(AVAILABLE DATA)
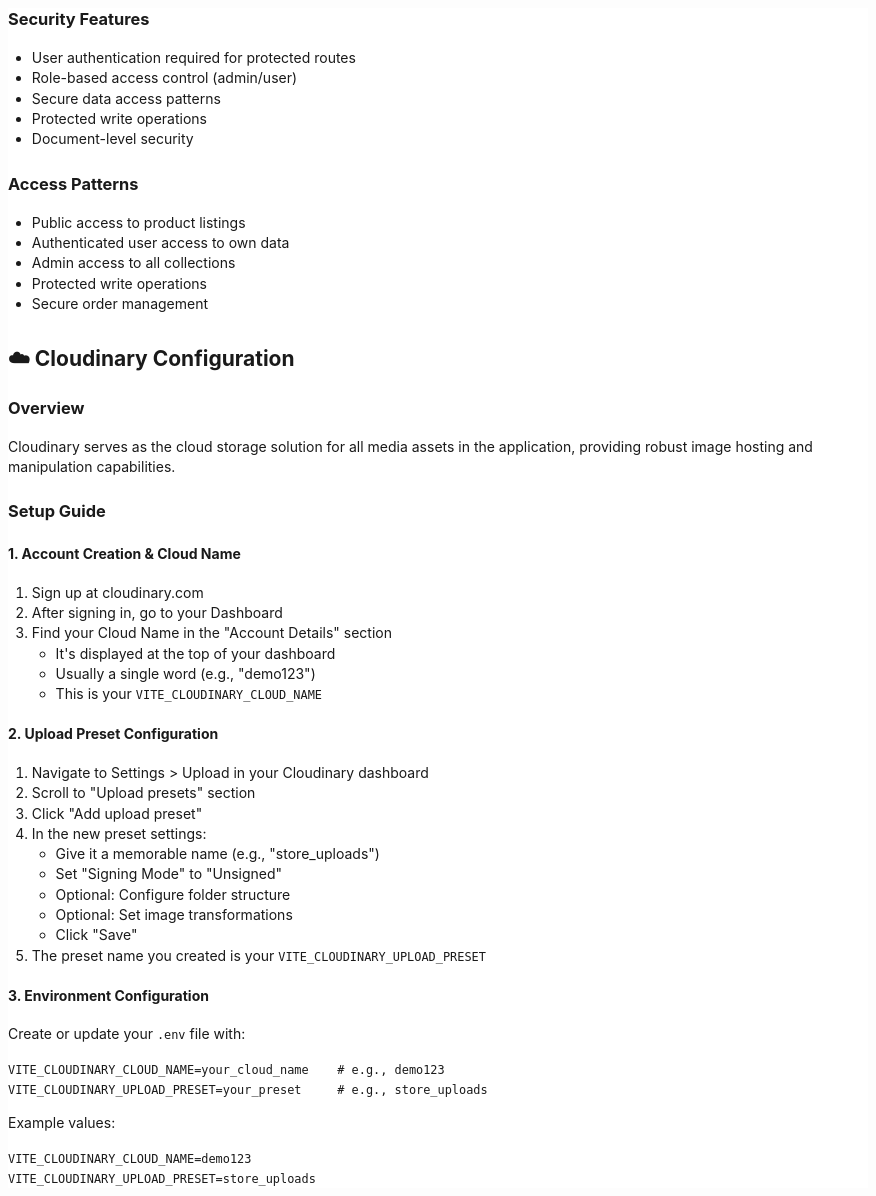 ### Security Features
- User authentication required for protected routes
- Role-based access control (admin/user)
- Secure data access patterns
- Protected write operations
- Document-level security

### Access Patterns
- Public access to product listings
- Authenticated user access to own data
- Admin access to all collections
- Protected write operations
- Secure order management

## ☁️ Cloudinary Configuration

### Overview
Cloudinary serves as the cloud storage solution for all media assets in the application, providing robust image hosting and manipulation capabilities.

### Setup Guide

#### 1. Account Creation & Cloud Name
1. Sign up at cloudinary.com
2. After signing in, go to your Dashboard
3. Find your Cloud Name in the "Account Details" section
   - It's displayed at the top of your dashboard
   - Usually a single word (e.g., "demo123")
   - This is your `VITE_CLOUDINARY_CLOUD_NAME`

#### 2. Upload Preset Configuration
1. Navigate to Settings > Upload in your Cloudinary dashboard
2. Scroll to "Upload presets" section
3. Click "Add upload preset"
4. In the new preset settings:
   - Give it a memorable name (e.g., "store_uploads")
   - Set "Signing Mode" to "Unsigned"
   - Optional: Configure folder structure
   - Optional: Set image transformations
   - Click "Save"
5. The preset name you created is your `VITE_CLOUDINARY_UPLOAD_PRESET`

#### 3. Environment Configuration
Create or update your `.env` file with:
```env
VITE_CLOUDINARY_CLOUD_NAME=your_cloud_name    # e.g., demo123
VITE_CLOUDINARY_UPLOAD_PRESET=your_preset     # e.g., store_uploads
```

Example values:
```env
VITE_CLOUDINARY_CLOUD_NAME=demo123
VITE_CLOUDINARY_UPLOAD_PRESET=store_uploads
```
(End AVAILABLE DATA)
**THE PROBLEM**
Print, word for word, every entry shown above; the pictures stay out.

**EXERCISE RESULT**
 ### Security Features
- User authentication required for protected routes
- Role-based access control (admin/user)
- Secure data access patterns
- Protected write operations
- Document-level security

### Access Patterns
- Public access to product listings
- Authenticated user access to own data
- Admin access to all collections
- Protected write operations
- Secure order management

## ☁️ Cloudinary Configuration

### Overview
Cloudinary serves as the cloud storage solution for all media assets in the application, providing robust image hosting and manipulation capabilities.

### Setup Guide

#### 1. Account Creation & Cloud Name
1. Sign up at cloudinary.com
2. After signing in, go to your Dashboard
3. Find your Cloud Name in the "Account Details" section
   - It's displayed at the top of your dashboard
   - Usually a single word (e.g., "demo123")
   - This is your `VITE_CLOUDINARY_CLOUD_NAME`

#### 2. Upload Preset Configuration
1. Navigate to Settings > Upload in your Cloudinary dashboard
2. Scroll to "Upload presets" section
3. Click "Add upload preset"
4. In the new preset settings:
   - Give it a memorable name (e.g., "store_uploads")
   - Set "Signing Mode" to "Unsigned"
   - Optional: Configure folder structure
   - Optional: Set image transformations
   - Click "Save"
5. The preset name you created is your `VITE_CLOUDINARY_UPLOAD_PRESET`

#### 3. Environment Configuration
Create or update your `.env` file with:
```env
VITE_CLOUDINARY_CLOUD_NAME=your_cloud_name    # e.g., demo123
VITE_CLOUDINARY_UPLOAD_PRESET=your_preset     # e.g., store_uploads
```

Example values:
```env
VITE_CLOUDINARY_CLOUD_NAME=demo123
VITE_CLOUDINARY_UPLOAD_PRESET=store_uploads
```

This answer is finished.